The story tied my stomach up in knots as I watched it unfold on national news and joined with people all across America in hoping and praying she would be found safe.

When she escaped 88 days later and flagged down a woman walking her dog, I breathed a sigh of relief. “Thank you, God …” I said to myself.

And it made me think: maybe it’s right to thank God in a moment like that. But if I hope to have a faith that has any kind of integrity then I can’t just thank God for the girl being rescued without also wrestling with the question of why He didn’t intervene sooner, like before her parents were murdered.

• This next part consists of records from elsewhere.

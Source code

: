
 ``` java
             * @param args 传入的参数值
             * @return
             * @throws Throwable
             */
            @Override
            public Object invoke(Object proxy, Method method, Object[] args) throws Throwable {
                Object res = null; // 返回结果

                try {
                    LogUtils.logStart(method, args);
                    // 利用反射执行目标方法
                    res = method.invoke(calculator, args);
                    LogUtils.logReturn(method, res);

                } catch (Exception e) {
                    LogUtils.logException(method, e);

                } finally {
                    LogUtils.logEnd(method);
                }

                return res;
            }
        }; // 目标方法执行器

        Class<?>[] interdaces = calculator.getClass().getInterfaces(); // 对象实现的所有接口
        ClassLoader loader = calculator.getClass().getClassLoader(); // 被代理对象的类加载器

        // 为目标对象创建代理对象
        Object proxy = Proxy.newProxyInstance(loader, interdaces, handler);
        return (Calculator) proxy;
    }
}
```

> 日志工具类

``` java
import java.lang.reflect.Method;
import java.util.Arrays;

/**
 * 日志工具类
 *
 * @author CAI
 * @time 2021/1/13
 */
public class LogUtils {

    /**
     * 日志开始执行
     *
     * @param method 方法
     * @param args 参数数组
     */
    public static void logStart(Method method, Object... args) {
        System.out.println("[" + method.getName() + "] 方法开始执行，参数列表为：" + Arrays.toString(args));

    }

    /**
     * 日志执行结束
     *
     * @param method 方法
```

I struggle with these kinds of questions on a personal level, too, with things that have happened in my own life. It’s hard to make sense of a lot of it. Sometimes it would be easier to just say, “God’s ways are higher than mine …” and hide from the questions. But if I fail to engage with the messy realities of life then I’m afraid my faith is little more than just wishful thinking.

These aren’t the most comforting thoughts when talking about the inspiration for a song I hope people will hear on radio stations that aim to be positive and uplifting. And yet, if we are to be “ready to give an answer for the hope we have” (1 Peter 3:15), we must do the work of honestly grappling with questions like these and follow where they lead us. We may be surprised by what we discover along the way.

The book of Job is a good companion for this work.

Job, a good man, loses nearly everything and everyone he loves. As he sits in the ashes of the catastrophe of his life his friends gather to comfort him, but they only make things worse with their cliché paint-by-number answers, hollow sympathy, and the kind of dumb math that says, “as surely as 1 plus 2 equals 3, if something bad has happened to you, you must have done something to deserve it.”

After 29ish chapters of this nonsense, God shows up in a whirlwind and finally speaks. What He has to say more or less reminds us that there are a lot of questions in life that don’t come with answers, or at least the kind we could understand.

Job’s story saves its most profound truth for last, suggesting that, in the end, answers may not be what we desire the most anyway.

In Telling The Truth: The Gospel as Tragedy, Comedy, and Fairy Tale, Frederick Buechner writes, “the words of the comforters are words without knowledge that obscure the issue of God by trying to define him as present in ways and places where he is not present. God himself doesn’t give answers. Into the midst of the whirlwind of his absence he gives himself.”

As the whirlwind falls silent, Job says, “my ears had heard of you, but now my eyes have seen you …” his voice raspy and hoarse, ravaged by grief, and yet settled (Job 42:5). In the end, seeing the God he’d always heard of turned out to be enough.

We think we want answers when the catastrophes of life hit. But the story of Job reminds us that an answer isn’t always what we need or even desire the most. Answers rarely — if ever — bring healing.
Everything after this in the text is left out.